Shea Properties is an American real estate company based in Aliso Viejo, California, and a subsidiary of the family-owned construction and development group J.F. Shea Co. It develops, owns and manages apartment buildings, shopping centres, office and industrial space, and mixed-use schemes in California, Colorado and Washington.

==History==
J.F. Shea Co. was founded in 1881 in Portland, Oregon, by John Francis Shea as a plumbing business, and later became a heavy-construction contractor; among its projects were work on the Hoover Dam, the foundations of the Golden Gate Bridge and the San Francisco–Oakland Bay Bridge, and tunnelling for the Bay Area Rapid Transit system.

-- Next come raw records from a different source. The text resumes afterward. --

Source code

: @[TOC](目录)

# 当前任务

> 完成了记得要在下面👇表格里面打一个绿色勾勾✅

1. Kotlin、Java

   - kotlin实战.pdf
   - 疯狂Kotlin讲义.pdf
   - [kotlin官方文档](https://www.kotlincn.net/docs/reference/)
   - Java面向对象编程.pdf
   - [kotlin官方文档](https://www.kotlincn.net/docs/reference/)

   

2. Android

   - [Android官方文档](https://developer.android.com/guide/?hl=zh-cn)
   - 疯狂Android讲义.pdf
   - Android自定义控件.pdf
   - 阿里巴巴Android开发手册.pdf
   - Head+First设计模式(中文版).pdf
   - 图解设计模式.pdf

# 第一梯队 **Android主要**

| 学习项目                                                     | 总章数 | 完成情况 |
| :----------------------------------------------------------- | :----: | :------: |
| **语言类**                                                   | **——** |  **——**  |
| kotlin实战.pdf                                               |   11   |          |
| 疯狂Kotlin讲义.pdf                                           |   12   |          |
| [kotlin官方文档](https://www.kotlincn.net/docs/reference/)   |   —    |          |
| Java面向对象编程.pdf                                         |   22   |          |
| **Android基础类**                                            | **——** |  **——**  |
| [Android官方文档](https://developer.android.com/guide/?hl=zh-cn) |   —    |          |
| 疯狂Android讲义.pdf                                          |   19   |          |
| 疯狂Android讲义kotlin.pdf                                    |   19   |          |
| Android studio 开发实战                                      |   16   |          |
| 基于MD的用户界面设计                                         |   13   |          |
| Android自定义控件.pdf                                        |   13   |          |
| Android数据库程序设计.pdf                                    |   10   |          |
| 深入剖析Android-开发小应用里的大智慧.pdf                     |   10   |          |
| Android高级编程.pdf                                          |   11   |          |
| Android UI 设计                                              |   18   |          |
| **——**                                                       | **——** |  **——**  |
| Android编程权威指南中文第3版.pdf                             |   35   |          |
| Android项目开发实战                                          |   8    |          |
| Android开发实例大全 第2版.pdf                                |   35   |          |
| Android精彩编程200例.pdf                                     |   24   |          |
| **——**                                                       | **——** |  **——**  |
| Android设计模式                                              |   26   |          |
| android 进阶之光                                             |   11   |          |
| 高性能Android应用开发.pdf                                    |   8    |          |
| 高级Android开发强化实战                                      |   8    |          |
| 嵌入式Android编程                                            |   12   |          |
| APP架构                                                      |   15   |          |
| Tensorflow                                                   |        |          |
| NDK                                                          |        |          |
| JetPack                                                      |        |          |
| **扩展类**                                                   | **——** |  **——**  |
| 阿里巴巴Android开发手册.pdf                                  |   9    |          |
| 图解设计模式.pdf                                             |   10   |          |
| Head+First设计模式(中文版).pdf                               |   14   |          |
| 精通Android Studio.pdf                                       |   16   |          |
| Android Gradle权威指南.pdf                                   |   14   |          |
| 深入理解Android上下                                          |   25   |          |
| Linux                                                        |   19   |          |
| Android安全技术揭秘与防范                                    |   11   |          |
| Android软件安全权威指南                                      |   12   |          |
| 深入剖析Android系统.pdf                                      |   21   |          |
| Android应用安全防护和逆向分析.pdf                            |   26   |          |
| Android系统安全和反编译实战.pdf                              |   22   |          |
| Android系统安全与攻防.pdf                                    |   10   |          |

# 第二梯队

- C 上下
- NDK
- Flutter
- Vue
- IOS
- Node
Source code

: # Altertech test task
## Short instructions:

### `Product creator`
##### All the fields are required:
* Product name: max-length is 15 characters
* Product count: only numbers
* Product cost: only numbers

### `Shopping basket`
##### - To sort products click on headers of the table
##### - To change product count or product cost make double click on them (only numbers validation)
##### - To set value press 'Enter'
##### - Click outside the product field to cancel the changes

The group diversified from the 1960s onwards, forming the homebuilder Shea Homes and, in the 1970s, Shea Properties, which was given responsibility for commercial and multi-family investment and development. Shea Properties initially operated in California and later expanded into Colorado.

==Operations and acquisitions==
In 1997, J.F. Shea Co. acquired the Mission Viejo Company from Philip Morris Companies. The purchase included about 900 acres in the Mission Viejo, Aliso Viejo and Rancho Santa Margarita areas of Orange County and more than 22,000 acres at Highlands Ranch, Colorado.

In 2006, Shea Properties purchased of the Denver Technological Center and Meridian International Business Center. Currently, the company operates in Northern and South Southern California, Colorado and Washington.